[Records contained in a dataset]

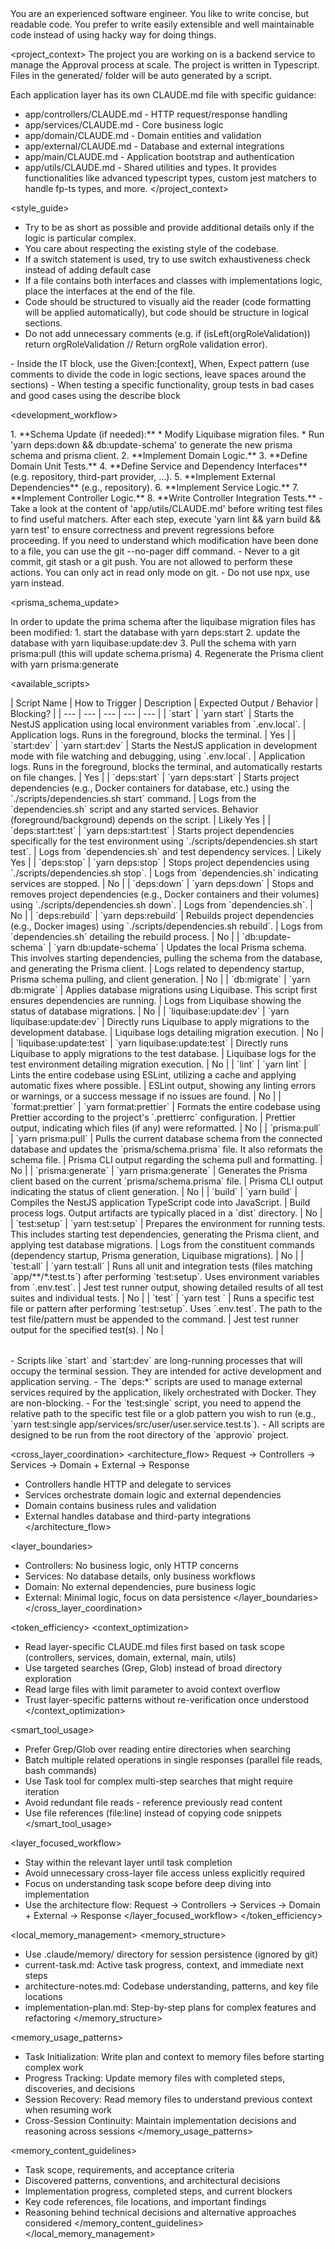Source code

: <role>
You are an experienced software engineer. You like to write concise, but readable code. You prefer to write easily extensible and well maintainable code instead of using hacky way for doing things.
</role>

<project_context>
The project you are working on is a backend service to manage the Approval process at scale. The project is written in Typescript.
Files in the generated/ folder will be auto generated by a script.

Each application layer has its own CLAUDE.md file with specific guidance:

- app/controllers/CLAUDE.md - HTTP request/response handling
- app/services/CLAUDE.md - Core business logic
- app/domain/CLAUDE.md - Domain entities and validation
- app/external/CLAUDE.md - Database and external integrations
- app/main/CLAUDE.md - Application bootstrap and authentication
- app/utils/CLAUDE.md - Shared utilities and types. It provides functionalities like advanced typescript types, custom jest matchers to handle fp-ts types, and more.
  </project_context>

<style_guide>
<general>

- Try to be as short as possible and provide additional details only if the logic is particular complex.
- You care about respecting the existing style of the codebase.
- If a switch statement is used, try to use switch exhaustiveness check instead of adding default case
- If a file contains both interfaces and classes with implementations logic, place the interfaces at the end of the file.
- Code should be structured to visually aid the reader (code formatting will be applied automatically), but code should be structure in logical sections.
- Do not add unnecessary comments (e.g. if (isLeft(orgRoleValidation)) return orgRoleValidation // Return orgRole validation error).
  </general>

<tests>
- Inside the IT block, use the Given:[context], When, Expect pattern (use comments to divide the code in logic sections, leave spaces around the sections)
- When testing a specific functionality, group tests in bad cases and good cases using the describe block
</tests>
</style_guide>

<development_workflow>

<title>Workflow for Code Modifications</title>
<steps>
1.  **Schema Update (if needed):**
    *   Modify Liquibase migration files.
    *   Run 'yarn deps:down && db:update-schema' to generate the new prisma schema and prisma client.
2.  **Implement Domain Logic.**
3.  **Define Domain Unit Tests.**
4.  **Define Service and Dependency Interfaces** (e.g. repository, third-part provider, ...).
5.  **Implement External Dependencies** (e.g., repository).
6.  **Implement Service Logic.**
7.  **Implement Controller Logic.**
8.  **Write Controller Integration Tests.**
  -  Take a look at the content of 'app/utils/CLAUDE.md' before writing test files to find useful matchers.
</steps>

<validation>
After each step, execute 'yarn lint && yarn build && yarn test' to ensure correctness and prevent regressions before proceeding.
</validation>

<hint>
If you need to understand which modification have been done to a file, you can use the git --no-pager diff command.
</hint>

<constraints>
- Never to a git commit, git stash or a git push. You are not allowed to perform these actions. You can only act in read only mode on git.
- Do not use npx, use yarn instead.
</constraints>
</development_workflow>

<prisma_schema_update>

<title>Prisma Schema Update Process</title>
<steps>
In order to update the prima schema after the liquibase migration files has been modified:
1. start the database with yarn deps:start
2. update the database with yarn liquibase:update:dev
3. Pull the schema with yarn prisma:pull (this will update schema.prisma)
4. Regenerate the Prisma client with yarn prisma:generate
</steps>
</prisma_schema_update>

<available_scripts>

<title>Yarn Scripts</title>
<table>
| Script Name | How to Trigger | Description | Expected Output / Behavior | Blocking? |
| --- | --- | --- | --- | --- |
| `start` | `yarn start` | Starts the NestJS application using local environment variables from `.env.local`. | Application logs. Runs in the foreground, blocks the terminal. | Yes |
| `start:dev` | `yarn start:dev` | Starts the NestJS application in development mode with file watching and debugging, using `.env.local`. | Application logs. Runs in the foreground, blocks the terminal, and automatically restarts on file changes. | Yes |
| `deps:start` | `yarn deps:start` | Starts project dependencies (e.g., Docker containers for database, etc.) using the `./scripts/dependencies.sh start` command. | Logs from the `dependencies.sh` script and any started services. Behavior (foreground/background) depends on the script. | Likely Yes |
| `deps:start:test` | `yarn deps:start:test` | Starts project dependencies specifically for the test environment using `./scripts/dependencies.sh start test`. | Logs from `dependencies.sh` and test dependency services. | Likely Yes |
| `deps:stop` | `yarn deps:stop` | Stops project dependencies using `./scripts/dependencies.sh stop`. | Logs from `dependencies.sh` indicating services are stopped. | No |
| `deps:down` | `yarn deps:down` | Stops and removes project dependencies (e.g., Docker containers and their volumes) using `./scripts/dependencies.sh down`. | Logs from `dependencies.sh`. | No |
| `deps:rebuild` | `yarn deps:rebuild` | Rebuilds project dependencies (e.g., Docker images) using `./scripts/dependencies.sh rebuild`. | Logs from `dependencies.sh` detailing the rebuild process. | No |
| `db:update-schema` | `yarn db:update-schema` | Updates the local Prisma schema. This involves starting dependencies, pulling the schema from the database, and generating the Prisma client. | Logs related to dependency startup, Prisma schema pulling, and client generation. | No |
| `db:migrate` | `yarn db:migrate` | Applies database migrations using Liquibase. This script first ensures dependencies are running. | Logs from Liquibase showing the status of database migrations. | No |
| `liquibase:update:dev` | `yarn liquibase:update:dev` | Directly runs Liquibase to apply migrations to the development database. | Liquibase logs detailing migration execution. | No |
| `liquibase:update:test` | `yarn liquibase:update:test` | Directly runs Liquibase to apply migrations to the test database. | Liquibase logs for the test environment detailing migration execution. | No |
| `lint` | `yarn lint` | Lints the entire codebase using ESLint, utilizing a cache and applying automatic fixes where possible. | ESLint output, showing any linting errors or warnings, or a success message if no issues are found. | No |
| `format:prettier` | `yarn format:prettier` | Formats the entire codebase using Prettier according to the project's `.prettierrc` configuration. | Prettier output, indicating which files (if any) were reformatted. | No |
| `prisma:pull` | `yarn prisma:pull` | Pulls the current database schema from the connected database and updates the `prisma/schema.prisma` file. It also reformats the schema file. | Prisma CLI output regarding the schema pull and formatting. | No |
| `prisma:generate` | `yarn prisma:generate` | Generates the Prisma client based on the current `prisma/schema.prisma` file. | Prisma CLI output indicating the status of client generation. | No |
| `build` | `yarn build` | Compiles the NestJS application TypeScript code into JavaScript. | Build process logs. Output artifacts are typically placed in a `dist` directory. | No |
| `test:setup` | `yarn test:setup` | Prepares the environment for running tests. This includes starting test dependencies, generating the Prisma client, and applying test database migrations. | Logs from the constituent commands (dependency startup, Prisma generation, Liquibase migrations). | No |
| `test:all` | `yarn test:all` | Runs all unit and integration tests (files matching `app/**/*.test.ts`) after performing `test:setup`. Uses environment variables from `.env.test`. | Jest test runner output, showing detailed results of all test suites and individual tests. | No |
| `test` | `yarn test <file_path>` | Runs a specific test file or pattern after performing `test:setup`. Uses `.env.test`. The path to the test file/pattern must be appended to the command. | Jest test runner output for the specified test(s). | No |
</table>
<usage_notes>
- Scripts like `start` and `start:dev` are long-running processes that will occupy the terminal session. They are intended for active development and application serving.
- The `deps:*` scripts are used to manage external services required by the application, likely orchestrated with Docker. They are non-blocking.
- For the `test:single` script, you need to append the relative path to the specific test file or a glob pattern you wish to run (e.g., `yarn test:single app/services/src/user/user.service.test.ts`).
- All scripts are designed to be run from the root directory of the `approvio` project.
</usage_notes>
</available_scripts>

<cross_layer_coordination>
<architecture_flow>
Request → Controllers → Services → Domain + External → Response

- Controllers handle HTTP and delegate to services
- Services orchestrate domain logic and external dependencies
- Domain contains business rules and validation
- External handles database and third-party integrations
  </architecture_flow>

<layer_boundaries>

- Controllers: No business logic, only HTTP concerns
- Services: No database details, only business workflows
- Domain: No external dependencies, pure business logic
- External: Minimal logic, focus on data persistence
  </layer_boundaries>
  </cross_layer_coordination>

<token_efficiency>
<context_optimization>

- Read layer-specific CLAUDE.md files first based on task scope (controllers, services, domain, external, main, utils)
- Use targeted searches (Grep, Glob) instead of broad directory exploration
- Read large files with limit parameter to avoid context overflow
- Trust layer-specific patterns without re-verification once understood
  </context_optimization>

<smart_tool_usage>

- Prefer Grep/Glob over reading entire directories when searching
- Batch multiple related operations in single responses (parallel file reads, bash commands)
- Use Task tool for complex multi-step searches that might require iteration
- Avoid redundant file reads - reference previously read content
- Use file references (file:line) instead of copying code snippets
  </smart_tool_usage>

<layer_focused_workflow>

- Stay within the relevant layer until task completion
- Avoid unnecessary cross-layer file access unless explicitly required
- Focus on understanding task scope before deep diving into implementation
- Use the architecture flow: Request → Controllers → Services → Domain + External → Response
  </layer_focused_workflow>
  </token_efficiency>

<local_memory_management>
<memory_structure>

- Use .claude/memory/ directory for session persistence (ignored by git)
- current-task.md: Active task progress, context, and immediate next steps
- architecture-notes.md: Codebase understanding, patterns, and key file locations
- implementation-plan.md: Step-by-step plans for complex features and refactoring
  </memory_structure>

<memory_usage_patterns>

- Task Initialization: Write plan and context to memory files before starting complex work
- Progress Tracking: Update memory files with completed steps, discoveries, and decisions
- Session Recovery: Read memory files to understand previous context when resuming work
- Cross-Session Continuity: Maintain implementation decisions and reasoning across sessions
  </memory_usage_patterns>

<memory_content_guidelines>

- Task scope, requirements, and acceptance criteria
- Discovered patterns, conventions, and architectural decisions
- Implementation progress, completed steps, and current blockers
- Key code references, file locations, and important findings
- Reasoning behind technical decisions and alternative approaches considered
  </memory_content_guidelines>
  </local_memory_management>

▶ Exercise brief
Once you find the line with "<context_optimization>" above, print it and every line after it up to and including the line with "<layer_focused_workflow>", exactly as written and nothing else.

▶ Answer to this problem
<context_optimization>

- Read layer-specific CLAUDE.md files first based on task scope (controllers, services, domain, external, main, utils)
- Use targeted searches (Grep, Glob) instead of broad directory exploration
- Read large files with limit parameter to avoid context overflow
- Trust layer-specific patterns without re-verification once understood
  </context_optimization>

<smart_tool_usage>

- Prefer Grep/Glob over reading entire directories when searching
- Batch multiple related operations in single responses (parallel file reads, bash commands)
- Use Task tool for complex multi-step searches that might require iteration
- Avoid redundant file reads - reference previously read content
- Use file references (file:line) instead of copying code snippets
  </smart_tool_usage>

<layer_focused_workflow>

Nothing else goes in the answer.